The case is McGowin v. Menken, 119 N.E. 877 (N.Y. 877). In it a married couple, the Tassons (“H” and “W”), perished in the sinking of the Lusitania. At that time, H had three life insurance policies each to be paid to W, if living, but if not then to his executors, administrators, or assigns. The life insurer paid the money into the court since was not sure what should be done under New York law. The problem was that W’s estate said it had a claim too.
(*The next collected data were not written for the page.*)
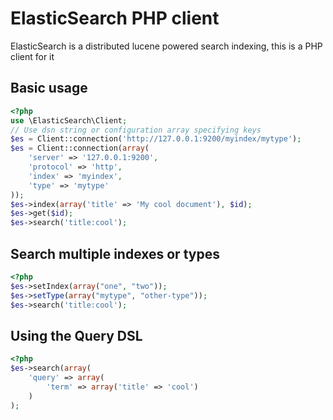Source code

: # ElasticSearch PHP client
ElasticSearch is a distributed lucene powered search indexing, this is a PHP client for it

## Basic usage

```php
<?php
use \ElasticSearch\Client;
// Use dsn string or configuration array specifying keys
$es = Client::connection('http://127.0.0.1:9200/myindex/mytype');
$es = Client::connection(array(
    'server' => '127.0.0.1:9200',
    'protocol' => 'http',
    'index' => 'myindex',
    'type' => 'mytype'
));
$es->index(array('title' => 'My cool document'), $id);
$es->get($id);
$es->search('title:cool');
```

## Search multiple indexes or types

```php
<?php
$es->setIndex(array("one", "two"));
$es->setType(array("mytype", "other-type"));
$es->search('title:cool');
```

## Using the Query DSL

```php
<?php
$es->search(array(
    'query' => array(
        'term' => array('title' => 'cool')
    )
);
```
But under the express terms of the policy, if survivorship cannot be proved, the payment of the policy goes to the estate of the policyholder. The court does not say so specifically but the right way to do this is under contract law. Life insurance policies are contracts. W was not a party to the contract, and H had a right under the contract to change the beneficiary(ies) as he saw fit. Hence the insurer had a contract duty to pay the monies due under the contract in accordance with it, namely, to the estate (or administrators thereof). W had no property interest in assets related to the contract, so neither she nor her estate had any right to the proceeds.
For those having any interest in this matter, one of the cases the court cited is Hildenbrandt v. Ames, 66 S.W. 128 (Tex. Civ. App.—1901, writ refus’d), a storm case.
Michael Sean Quinn, Ph.D., J.D., c.p.c.u. . . .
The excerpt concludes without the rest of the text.